LISTED RECORDS:
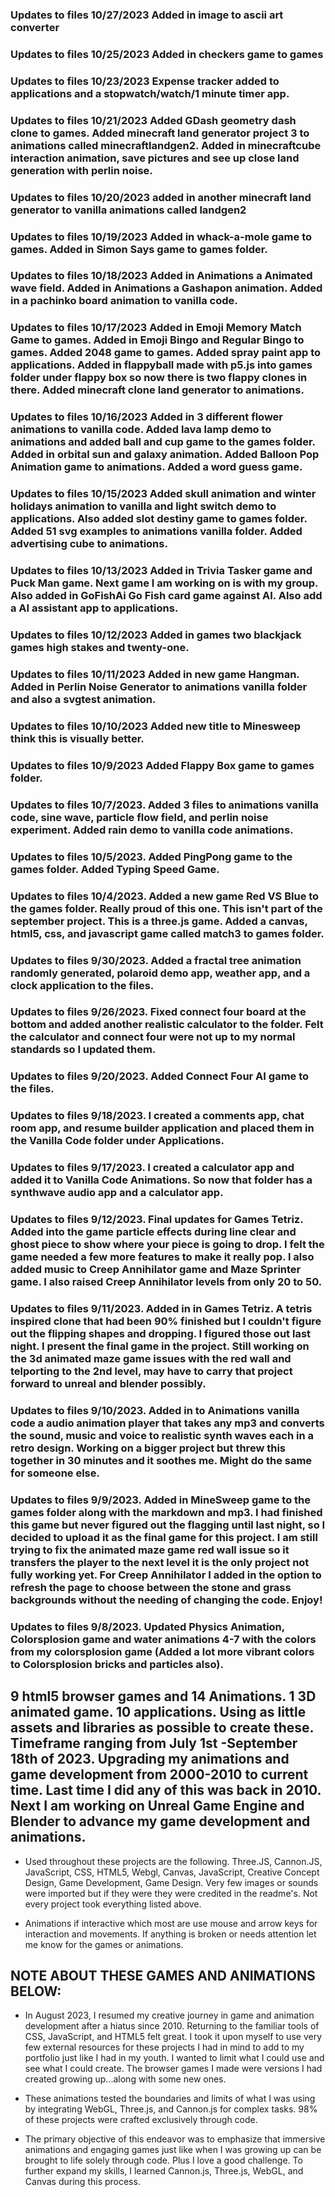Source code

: ### Updates to files 10/27/2023 Added in image to ascii art converter

### Updates to files 10/25/2023 Added in checkers game to games

### Updates to files 10/23/2023 Expense tracker added to applications and a stopwatch/watch/1 minute timer app.

### Updates to files 10/21/2023 Added GDash geometry dash clone to games. Added minecraft land generator project 3 to animations called minecraftlandgen2. Added in minecraftcube interaction animation, save pictures and see up close land generation with perlin noise.

### Updates to files 10/20/2023 added in another minecraft land generator to vanilla animations called landgen2

### Updates to files 10/19/2023 Added in whack-a-mole game to games. Added in Simon Says game to games folder.

### Updates to files 10/18/2023 Added in Animations a Animated wave field. Added in Animations a Gashapon animation. Added in a pachinko board animation to vanilla code.

### Updates to files 10/17/2023 Added in Emoji Memory Match Game to games. Added in Emoji Bingo and Regular Bingo to games. Added 2048 game to games. Added spray paint app to applications. Added in flappyball made with p5.js into games folder under flappy box so now there is two flappy clones in there. Added minecraft clone land generator to animations.

### Updates to files 10/16/2023 Added in 3 different flower animations to vanilla code. Added lava lamp demo to animations and added ball and cup game to the games folder. Added in orbital sun and galaxy animation. Added Balloon Pop Animation game to animations. Added a word guess game.

### Updates to files 10/15/2023 Added skull animation and winter holidays animation to vanilla and light switch demo to applications. Also added slot destiny game to games folder. Added 51 svg examples to animations vanilla folder. Added advertising cube to animations.

### Updates to files 10/13/2023 Added in Trivia Tasker game and Puck Man game. Next game I am working on is with my group. Also added in GoFishAi Go Fish card game against AI. Also add a AI assistant app to applications.

### Updates to files 10/12/2023 Added in games two blackjack games high stakes and twenty-one.

### Updates to files 10/11/2023 Added in new game Hangman. Added in Perlin Noise Generator to animations vanilla folder and also a svgtest animation.

### Updates to files 10/10/2023 Added new title to Minesweep think this is visually better.

### Updates to files 10/9/2023 Added Flappy Box game to games folder.

### Updates to files 10/7/2023. Added 3 files to animations vanilla code, sine wave, particle flow field, and perlin noise experiment. Added rain demo to vanilla code animations.

### Updates to files 10/5/2023. Added PingPong game to the games folder. Added Typing Speed Game.

### Updates to files 10/4/2023. Added a new game Red VS Blue to the games folder. Really proud of this one. This isn't part of the september project. This is a three.js game. Added a canvas, html5, css, and javascript game called match3 to games folder.

### Updates to files 9/30/2023. Added a fractal tree animation randomly generated, polaroid demo app, weather app, and a clock application to the files.

### Updates to files 9/26/2023. Fixed connect four board at the bottom and added another realistic calculator to the folder. Felt the calculator and connect four were not up to my normal standards so I updated them.

### Updates to files 9/20/2023. Added Connect Four AI game to the files.

### Updates to files 9/18/2023. I created a comments app, chat room app, and resume builder application and placed them in the Vanilla Code folder under Applications.

### Updates to files 9/17/2023. I created a calculator app and added it to Vanilla Code Animations. So now that folder has a synthwave audio app and a calculator app.

### Updates to files 9/12/2023. Final updates for Games Tetriz. Added into the game particle effects during line clear and ghost piece to show where your piece is going to drop. I felt the game needed a few more features to make it really pop. I also added music to Creep Annihilator game and Maze Sprinter game. I also raised Creep Annihilator levels from only 20 to 50.

### Updates to files 9/11/2023. Added in in Games Tetriz. A tetris inspired clone that had been 90% finished but I couldn't figure out the flipping shapes and dropping. I figured those out last night. I present the final game in the project. Still working on the 3d animated maze game issues with the red wall and telporting to the 2nd level, may have to carry that project forward to unreal and blender possibly.

### Updates to files 9/10/2023. Added in to Animations vanilla code a audio animation player that takes any mp3 and converts the sound, music and voice to realistic synth waves each in a retro design. Working on a bigger project but threw this together in 30 minutes and it soothes me. Might do the same for someone else.

### Updates to files 9/9/2023. Added in MineSweep game to the games folder along with the markdown and mp3. I had finished this game but never figured out the flagging until last night, so I decided to upload it as the final game for this project. I am still trying to fix the animated maze game red wall issue so it transfers the player to the next level it is the only project not fully working yet. For Creep Annihilator I added in the option to refresh the page to choose between the stone and grass backgrounds without the needing of changing the code. Enjoy!

### Updates to files 9/8/2023. Updated Physics Animation, Colorsplosion game and water animations 4-7 with the colors from my colorsplosion game (Added a lot more vibrant colors to Colorsplosion bricks and particles also).

## 9 html5 browser games and 14 Animations. 1 3D animated game. 10 applications. Using as little assets and libraries as possible to create these. Timeframe ranging from July 1st -September 18th of 2023. Upgrading my animations and game development from 2000-2010 to current time. Last time I did any of this was back in 2010. Next I am working on Unreal Game Engine and Blender to advance my game development and animations.

* Used throughout these projects are the following. Three.JS, Cannon.JS, JavaScript, CSS, HTML5, Webgl, Canvas, JavaScript,
Creative Concept Design, Game Development, Game Design. Very few images or sounds were imported but if they were they were credited in the readme's. Not every project took everything listed above.

* Animations if interactive which most are use mouse and arrow keys for interaction and movements. If anything is broken or needs attention let me know for the games or animations. 

## NOTE ABOUT THESE GAMES AND ANIMATIONS BELOW:

* In August 2023, I resumed my creative journey in game and animation development after a hiatus since 2010. Returning to the familiar tools of CSS, JavaScript, and HTML5 felt great. I took it upon myself to use very few external resources for these projects I had in mind to add to my portfolio just like I had in my youth. I wanted to limit what I could use and see what I could create. The browser games I made were versions I had created growing up...along with some new ones.

* These animations tested the boundaries and limits of what I was using by integrating WebGL, Three.js, and Cannon.js for complex tasks. 98% of these projects were crafted exclusively through code.

* The primary objective of this endeavor was to emphasize that immersive animations and engaging games just like when I was growing up can be brought to life solely through code. Plus I love a good challenge. To further expand my skills, I learned Cannon.js, Three.js, WebGL, and Canvas during this process.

YOUR ASSIGNMENT: Check the listing for the word "them". Show each line that has it.

RESULT:
### Updates to files 9/26/2023. Fixed connect four board at the bottom and added another realistic calculator to the folder. Felt the calculator and connect four were not up to my normal standards so I updated them.
### Updates to files 9/18/2023. I created a comments app, chat room app, and resume builder application and placed them in the Vanilla Code folder under Applications.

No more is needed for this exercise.